[Stored data entries]

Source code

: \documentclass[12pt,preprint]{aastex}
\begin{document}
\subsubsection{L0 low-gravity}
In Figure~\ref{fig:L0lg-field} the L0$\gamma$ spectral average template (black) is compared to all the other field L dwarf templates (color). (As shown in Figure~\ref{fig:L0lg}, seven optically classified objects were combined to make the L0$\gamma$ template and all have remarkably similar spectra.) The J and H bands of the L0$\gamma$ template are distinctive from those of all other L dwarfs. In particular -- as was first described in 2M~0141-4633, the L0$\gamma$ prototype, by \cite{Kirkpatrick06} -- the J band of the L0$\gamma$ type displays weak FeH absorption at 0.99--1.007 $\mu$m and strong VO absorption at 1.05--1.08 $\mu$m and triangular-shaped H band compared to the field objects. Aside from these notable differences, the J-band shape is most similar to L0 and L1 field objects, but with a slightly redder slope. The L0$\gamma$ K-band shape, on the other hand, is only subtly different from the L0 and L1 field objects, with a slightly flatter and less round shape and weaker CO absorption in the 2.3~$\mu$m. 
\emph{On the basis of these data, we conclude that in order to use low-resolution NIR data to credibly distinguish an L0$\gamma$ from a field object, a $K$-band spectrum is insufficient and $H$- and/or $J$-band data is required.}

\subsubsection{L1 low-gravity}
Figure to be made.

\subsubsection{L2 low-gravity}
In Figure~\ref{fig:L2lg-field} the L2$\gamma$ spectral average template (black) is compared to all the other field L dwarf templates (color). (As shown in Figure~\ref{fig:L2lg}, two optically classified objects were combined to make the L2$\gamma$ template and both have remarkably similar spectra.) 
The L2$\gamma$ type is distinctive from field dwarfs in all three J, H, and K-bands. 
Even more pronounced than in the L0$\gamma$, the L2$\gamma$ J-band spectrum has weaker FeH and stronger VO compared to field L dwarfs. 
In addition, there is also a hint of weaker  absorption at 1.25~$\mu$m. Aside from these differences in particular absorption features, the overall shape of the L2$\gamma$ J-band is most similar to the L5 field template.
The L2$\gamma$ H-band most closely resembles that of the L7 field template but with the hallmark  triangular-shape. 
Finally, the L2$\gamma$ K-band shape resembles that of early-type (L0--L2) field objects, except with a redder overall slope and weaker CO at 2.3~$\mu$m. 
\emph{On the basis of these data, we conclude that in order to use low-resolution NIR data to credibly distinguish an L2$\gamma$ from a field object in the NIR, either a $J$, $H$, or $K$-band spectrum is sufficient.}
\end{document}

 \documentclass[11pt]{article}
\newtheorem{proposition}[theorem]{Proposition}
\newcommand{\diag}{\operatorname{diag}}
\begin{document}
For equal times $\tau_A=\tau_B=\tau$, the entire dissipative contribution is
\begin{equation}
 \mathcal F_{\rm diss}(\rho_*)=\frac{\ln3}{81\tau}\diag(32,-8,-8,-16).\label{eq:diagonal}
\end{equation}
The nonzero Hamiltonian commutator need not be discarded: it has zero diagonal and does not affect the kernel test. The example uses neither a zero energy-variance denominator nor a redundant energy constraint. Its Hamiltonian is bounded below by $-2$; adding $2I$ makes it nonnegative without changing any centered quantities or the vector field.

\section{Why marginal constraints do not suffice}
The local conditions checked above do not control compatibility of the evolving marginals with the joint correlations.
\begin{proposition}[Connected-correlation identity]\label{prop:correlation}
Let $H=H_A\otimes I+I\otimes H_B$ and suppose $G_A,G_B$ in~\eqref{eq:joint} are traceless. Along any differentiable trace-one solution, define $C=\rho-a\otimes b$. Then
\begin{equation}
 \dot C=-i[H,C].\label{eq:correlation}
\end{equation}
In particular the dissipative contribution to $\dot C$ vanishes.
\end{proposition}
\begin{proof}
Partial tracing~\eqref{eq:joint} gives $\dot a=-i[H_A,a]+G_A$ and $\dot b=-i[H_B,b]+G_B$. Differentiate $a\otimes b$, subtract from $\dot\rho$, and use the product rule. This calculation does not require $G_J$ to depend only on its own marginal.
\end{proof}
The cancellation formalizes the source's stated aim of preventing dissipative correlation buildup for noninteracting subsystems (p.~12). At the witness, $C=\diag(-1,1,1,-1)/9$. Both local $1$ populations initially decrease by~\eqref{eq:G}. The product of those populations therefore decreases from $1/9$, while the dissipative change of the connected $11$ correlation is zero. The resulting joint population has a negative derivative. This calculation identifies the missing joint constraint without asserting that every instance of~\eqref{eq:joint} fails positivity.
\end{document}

### ACTIVITY
Filter the data above, keeping only lines that include the string "eqref".

### RESPONSE FOR THIS EXERCISE
Let $H=H_A\otimes I+I\otimes H_B$ and suppose $G_A,G_B$ in~\eqref{eq:joint} are traceless. Along any differentiable trace-one solution, define $C=\rho-a\otimes b$. Then
Partial tracing~\eqref{eq:joint} gives $\dot a=-i[H_A,a]+G_A$ and $\dot b=-i[H_B,b]+G_B$. Differentiate $a\otimes b$, subtract from $\dot\rho$, and use the product rule. This calculation does not require $G_J$ to depend only on its own marginal.
The cancellation formalizes the source's stated aim of preventing dissipative correlation buildup for noninteracting subsystems (p.~12). At the witness, $C=\diag(-1,1,1,-1)/9$. Both local $1$ populations initially decrease by~\eqref{eq:G}. The product of those populations therefore decreases from $1/9$, while the dissipative change of the connected $11$ correlation is zero. The resulting joint population has a negative derivative. This calculation identifies the missing joint constraint without asserting that every instance of~\eqref{eq:joint} fails positivity.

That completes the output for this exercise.